26 de fevereiro de 2021

Os olhares coloridos da imaginação

O SENTIDO DOS SENTIDOS: VISÃO

Dizem que o arco-íris ou arco-da-velha tem sete cores ou até mais. Para mim só têm três e nem sempre bem distintas. Parece-me distinguir o vermelho, o amarelo e o azul, que julgo ficar nos extremos do espetro solar refratado ou refletido sobre as nuvens e que os meus olhos de daltónico moderado conseguem enxergar. Não tenho como comprová-lo de ciência segura ou se estou a confundi-lo com o laranjaverdeanil-violeta, que dizem fazer-lhes companhia depois duma tempestade húmida passar e se começa a restabelecer a paz ou aliança entre o céu e a terra. Áureos eram os tempos da televisão a preto e branco a jogar com o cinzento claro e escuro, num fundo indefinido de 1001 cores projetadas no pequeno ecrã. 

Em tempos tive uma televisão modelo caixote, apesar de já ser a cores. Um dia cansou-se e deu o pio mestre. Substitui-a por uma outra já de plasma toda cheia de nove horas, mas continuei a ver as legendas desfocadas como na antiga. Depois descobri que o defeito não era do aparelho mas da vista cansada. Foi a partir daí que passei a usar óculos progressivos. O sentido dos sentidos prega-nos destas partidas, como ver pinturas impressionistas sob o efeito das anestesias gerais ou de ver imagens luminosas durante a correção clínica às cataratas.

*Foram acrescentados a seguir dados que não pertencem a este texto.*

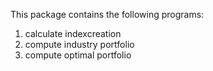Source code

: This package contains the following programs:
1. calculate indexcreation
2. compute industry portfolio
3. compute optimal portfolio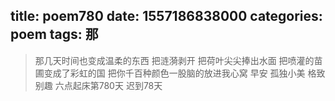 title: poem780
date: 1557186838000
categories: poem
tags: 那
---
> 那几天时间也变成温柔的东西
把涟漪剥开
把荷叶尖尖捧出水面
把喷灌的苗圃变成了彩虹的国
把你千百种颜色一股脑的放进我心窝
早安
孤独小美
格致别趣
六点起床第780天 迟到78天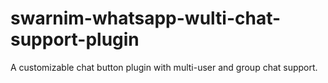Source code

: # swarnim-whatsapp-wulti-chat-support-plugin
A customizable chat button plugin with multi-user and group chat support.
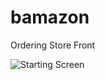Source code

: # bamazon
Ordering Store Front

![Starting Screen](https://github.com/altafdkr/bamazon/screenshots/Start.png)

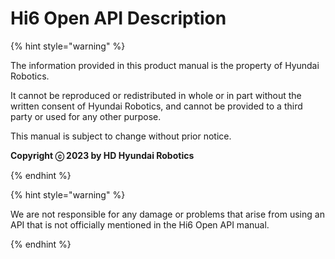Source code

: ﻿# Hi6 Open API Description

{% hint style="warning" %}

The information provided in this product manual is the property of Hyundai Robotics.

It cannot be reproduced or redistributed in whole or in part without the written consent of Hyundai Robotics, and cannot be provided to a third party or used for any other purpose.


This manual is subject to change without prior notice.


**Copyright ⓒ 2023 by HD Hyundai Robotics**



{% endhint %}

{% hint style="warning" %}

We are not responsible for any damage or problems that arise from using an API that is not officially mentioned in the Hi6 Open API manual.

{% endhint %}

Alucinações coloridas da imaginação que depois não soube reproduzir com pincel e aguarelapor ignorância total dos cromatismos percecionados em momentos muito especiais.

23 de fevereiro de 2021

Abelhas, vespas & companhia

JOANA VIEGAS
Palácio de Seteais
(2014)

Ferroadas voadoras...

1. História de mel amargo
Andou por aí à solta um grupo tresmalhado de abelhas, vespas ou primas próximas dumas e doutras e ferroou em vários locais uma vizinha nossa, que teve de recorrer ao serviço hospitalar. À parte dos inchaços e vermelhões acostumados em casos que tais, o fait divers passou ao rol daqueles episódios caricatos que mais tarde dá vontade de rir a contar. Lembro-me de algumas delas pessoais e ter-me-ei esquecido de algumas mais sem direito a esta historieta de ferroadas voadoras. 

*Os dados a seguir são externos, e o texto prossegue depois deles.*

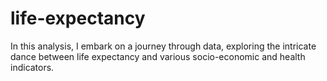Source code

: # life-expectancy
In this analysis, I embark on a journey through data, exploring the intricate dance between life expectancy and various socio-economic and health indicators.
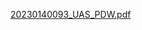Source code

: [20230140093_UAS_PDW.pdf](https://github.com/user-attachments/files/21087363/20230140093_UAS_PDW.pdf)
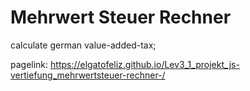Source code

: <h1>Mehrwert Steuer Rechner </h1>

calculate german value-added-tax;

pagelink: https://elgatofeliz.github.io/Lev3_1_projekt_js-vertiefung_mehrwertsteuer-rechner-/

2. História do chafariz d'el-Rei
Em miúdo e graúdo sofri alguns desses ataques aéreos, mas tive sempre tratamento caseiro, rápido e eficiente. No largo das brincadeiras junto ao chafariz d'el-Rei, nas bancadas da praça da fruta, um ou outra que entrou pelo quintal dentro. O segredo então era deixá-las esvoaçar dum lado para o outro sem as incomodar. O pior é quando as perturbamos sem as ter visto. Fui ferroado várias vezes e pronto. Nas mãos, na cara, nas pernas. Sobrevivi sempre para recordar como foi.

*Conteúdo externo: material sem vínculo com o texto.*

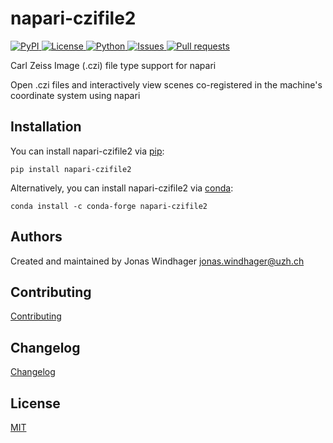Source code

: # napari-czifile2

<a href="https://pypi.org/project/napari-czifile2/">
    <img src="https://img.shields.io/pypi/v/napari-czifile2" alt="PyPI" />
</a>
<a href="https://github.com/BodenmillerGroup/napari-czifile2/blob/main/LICENSE.md">
    <img src="https://img.shields.io/pypi/l/napari-czifile2" alt="License" />
</a>
<a href="https://www.python.org/">
    <img src="https://img.shields.io/pypi/pyversions/napari-czifile2" alt="Python" />
</a>
<a href="https://github.com/BodenmillerGroup/napari-czifile2/issues">
    <img src="https://img.shields.io/github/issues/BodenmillerGroup/napari-czifile2" alt="Issues" />
</a>
<a href="https://github.com/BodenmillerGroup/napari-czifile2/pulls">
    <img src="https://img.shields.io/github/issues-pr/BodenmillerGroup/napari-czifile2" alt="Pull requests" />
</a>

Carl Zeiss Image (.czi) file type support for napari

Open .czi files and interactively view scenes co-registered in the machine's coordinate system using napari

## Installation

You can install napari-czifile2 via [pip](https://pypi.org/project/pip/):

    pip install napari-czifile2

Alternatively, you can install napari-czifile2 via [conda](https://conda.io/):

    conda install -c conda-forge napari-czifile2

## Authors

Created and maintained by Jonas Windhager [jonas.windhager@uzh.ch](mailto:jonas.windhager@uzh.ch)

## Contributing

[Contributing](https://github.com/BodenmillerGroup/napari-czifile2/blob/main/CONTRIBUTING.md)

## Changelog

[Changelog](https://github.com/BodenmillerGroup/napari-czifile2/blob/main/CHANGELOG.md)

## License

[MIT](https://github.com/BodenmillerGroup/napari-czifile2/blob/main/LICENSE.md)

3. História do vespeiro da Lourinhã
E houve aquela vez que em estava a brincar com as molas de roupa em casa da minha avó. Estava de calções e sentado no chão a apanhar ar junto à janela entreaberta. Subitamente senti uma dor lancinante nas partes pudendas. Tinha sido uma vespa que se escapara dum candeeiro público colocado naquele primeiro andar. Passou-me com o toque duma faca fria na zona afetada. Adormeci de seguida e acordei curado. Remédio santo sem sequelas a apoquentar-me a memória.

4. História do piquenique de Seteais
O mais recente episódio ocorreu ainda em meados dos anos 70 na serra de Sintra, num piquenique de colegas nos jardins do Palácio de Seteais. Depois de estendida a toalha e disposta a merenda, sentei-me em cima dum vespeiro camuflado na relva viçosa da vasta pradaria. Aos sete ais da lenda juntaram-se os ais adicionais das mordidas. Não me recordo como mitiguei então a dor e o inchaço, mas decerto não foi com a lâmina duma faca de cozinha nem com a ajuda da avó...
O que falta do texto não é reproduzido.